I had a similar moment last week after a meeting with Rick Levin, the former President of Yale and the new CEO of Coursera. At the request of Al Gore and John Doerr, Rick traded his impressive office in Woodbridge Hall for a desk in an open office in Mountain View, California and an adjacent conference room covered with notes on a white board. As I walked out of the building after two hours with Rick and his colleagues discussing the second version of the MOOC I teach with Holden Thorp called What's Your Big Idea? I knew the debate was done and my colleagues would have to get over it -- online education is not going away.
Why did this revelation come last week and not last spring when we launched our MOOC for the first time to an audience of tens of thousands? If the initial response didn't convince me the 900 discussion forums in over ten languages should have done the trick. Still, the last ten years in academia gave me pause. Online education in general and MOOC's in particular challenge activities that have taken place for centuries in the most prestigious universities in the world. Our great universities are among the most durable institutions in or society for a reason (of the 85 institutions in existence since 1522 including the Catholic Church and Britain's Parliament 70 are universities). They are unique, attracting a remarkable array of financial and human resources as a result of their culture of community and consensus. But the elements of academic culture that have enabled universities to stand the test of time also make them understandably conservative. Consensus does not come easily and more often than not yields minor tweaks not fundamental change.
My hesitancy to "drink the MOOC Kool Aid " grew out of my experiences as a relatively new participant in the academic enterprise. I understood well the forces standing in the way of the changes online education suggests. First, there is natural skepticism, the same skepticism that questioned the importance of the PC and the Internet at their inception. But a more powerful impulse is also at work. Universities are communities of scholars that function primarily by consensus and abhor the idea of winners and losers. Anyone who has ever suggested that a department or even a center at a university be eliminated knows how quickly academics will rally to protect their own. The changes that online education suggests will inevitably result in less classroom lectures (with high quality carefully produced online lectures taking their place) and more interactive classroom experiences that seek to apply and amplify the big lectures. The status quo will be disrupted to the advantage of some (good lecturers whose institutions have the budget to create high quality video productions) and to the detriment of others. This kind of change where assets are reallocated and roles are redefined rarely occurs as a result of consensus because those who perceive themselves as disadvantaged are reluctant to agree.

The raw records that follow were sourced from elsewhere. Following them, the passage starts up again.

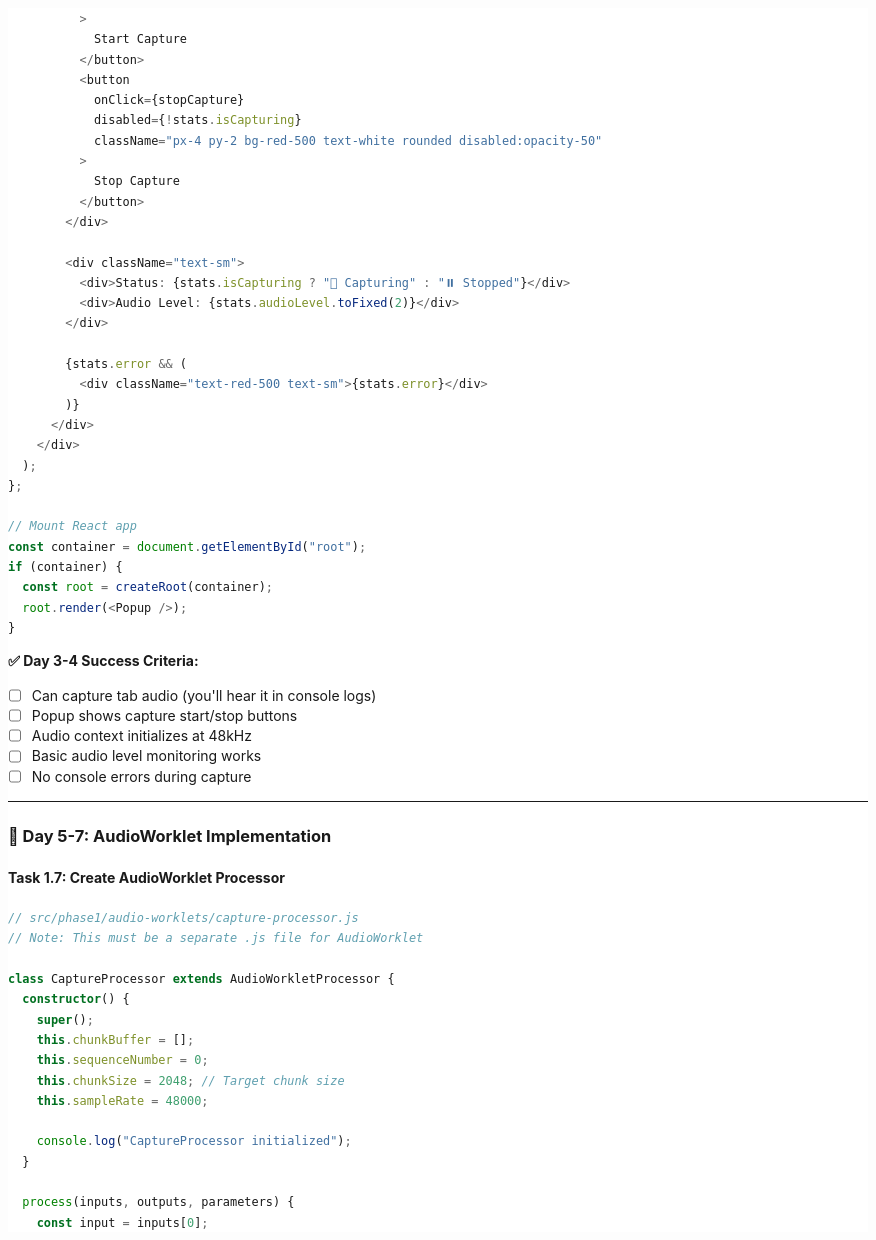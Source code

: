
 ```typescript
          >
            Start Capture
          </button>
          <button
            onClick={stopCapture}
            disabled={!stats.isCapturing}
            className="px-4 py-2 bg-red-500 text-white rounded disabled:opacity-50"
          >
            Stop Capture
          </button>
        </div>

        <div className="text-sm">
          <div>Status: {stats.isCapturing ? "🎤 Capturing" : "⏸️ Stopped"}</div>
          <div>Audio Level: {stats.audioLevel.toFixed(2)}</div>
        </div>

        {stats.error && (
          <div className="text-red-500 text-sm">{stats.error}</div>
        )}
      </div>
    </div>
  );
};

// Mount React app
const container = document.getElementById("root");
if (container) {
  const root = createRoot(container);
  root.render(<Popup />);
}
```

**✅ Day 3-4 Success Criteria:**

- [ ] Can capture tab audio (you'll hear it in console logs)
- [ ] Popup shows capture start/stop buttons
- [ ] Audio context initializes at 48kHz
- [ ] Basic audio level monitoring works
- [ ] No console errors during capture

---

### **🔧 Day 5-7: AudioWorklet Implementation**

#### **Task 1.7: Create AudioWorklet Processor**

```typescript
// src/phase1/audio-worklets/capture-processor.js
// Note: This must be a separate .js file for AudioWorklet

class CaptureProcessor extends AudioWorkletProcessor {
  constructor() {
    super();
    this.chunkBuffer = [];
    this.sequenceNumber = 0;
    this.chunkSize = 2048; // Target chunk size
    this.sampleRate = 48000;

    console.log("CaptureProcessor initialized");
  }

  process(inputs, outputs, parameters) {
    const input = inputs[0];

```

But a countervailing force is also at work. For many, online education is no longer what we call in the commercial world a "nice to have." It is a "need to have." Although the prestigious colleges and universities are here to stay and will react to online education as a way of improving the educational experience, according to Bain and Company as many as a third of the colleges and universities in the United States are operating in an unsustainable financial model. The value of their degree and the relevance of what they teach are in question. Online education will be an important part of the path to viability for many of these institutions and will therefore not be an option but a necessity.
Still, market forces and consumer behavior take longer to impact academia than other institutions. Academic tradition, arcane processes and the drive to consensus are all hard to overcome. That's why Rick Levin's decision to join Coursera is so important. No longer is online education led solely by a group of young professors from Stanford or entrepreneurs with no academic credibility. Neither is it any longer merely an experiment between elite institutions with little to lose if things don't go well. Instead, a respected academic who is generally considered one of Yale's most successful leaders has voted with his feet and joined the movement. As a result, online education has acquired a sense of inevitability and the conversation will change from are MOOC's a fad or a temporary aberration to how can online education enhance the education we offer students in the classroom and how can we export what we learn to the rest of the world.